Red Sky at Noon (Montefiore) - Author Bio

Author Bio
Birth—June 27, 1965
Where—London, England, UK
Education—B.A., Ph.D., Cambridge University
Awards—(see below)
Currently—lives in London, England


Simon Jonathan Sebag Montefiore is a British historian, television presenter, and award-winning author of popular history books and novels.

Early life
Montefiore, born in London is descended from a line of wealthy Sephardi Jews, originating from Morocco and Italy, who became diplomats and bankers throughout Europe. At the start of the 19th century, Simon's great-great-uncle, Sir Moses Montefiore, was an international financier who worked with the Rothschild family and who became a noted philanthropist.

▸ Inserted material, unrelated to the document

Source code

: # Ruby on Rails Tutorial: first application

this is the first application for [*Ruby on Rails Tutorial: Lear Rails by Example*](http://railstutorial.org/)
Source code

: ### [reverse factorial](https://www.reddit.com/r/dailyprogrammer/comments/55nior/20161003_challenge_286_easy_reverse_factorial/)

His mother, Phyllis April Jaffe, comes from a Lithuanian Jewish family of scholars. Fleeing the Russian Empire in the early 20th century, her parents had bought tickets for New York City but were somebow cheated and, instead of the U.S., were dropped off in Ireland. Because of the Limerick boycott against Jews in 1904, his grandfather Henry Jaffe left the country and moved to Newcastle, England.

Simon Montefiore was educated at Ludgrove School and Harrow School. He read history at Gonville and Caius College, Cambridge where he received his Ph.D. He won an Exhibition to Caius College. Early on, he worked as a banker, then a foreign affairs journalist and war correspondent covering the fall of the Soviet Union.

Fiction
Montefiore published his debut novel King's Parade in 1991. The Spectator called it "embarrassing" and "extremely silly." Eventually, however, he went on to write his widely acclaimed Moscow Trilogy: Sashenka (2008), One Night in Winter (2013), which won the Political Novel of the Year Prize, and Red Sky at Noon (2018).

Nonfiction
His nonfiction work includes several well regarded histories.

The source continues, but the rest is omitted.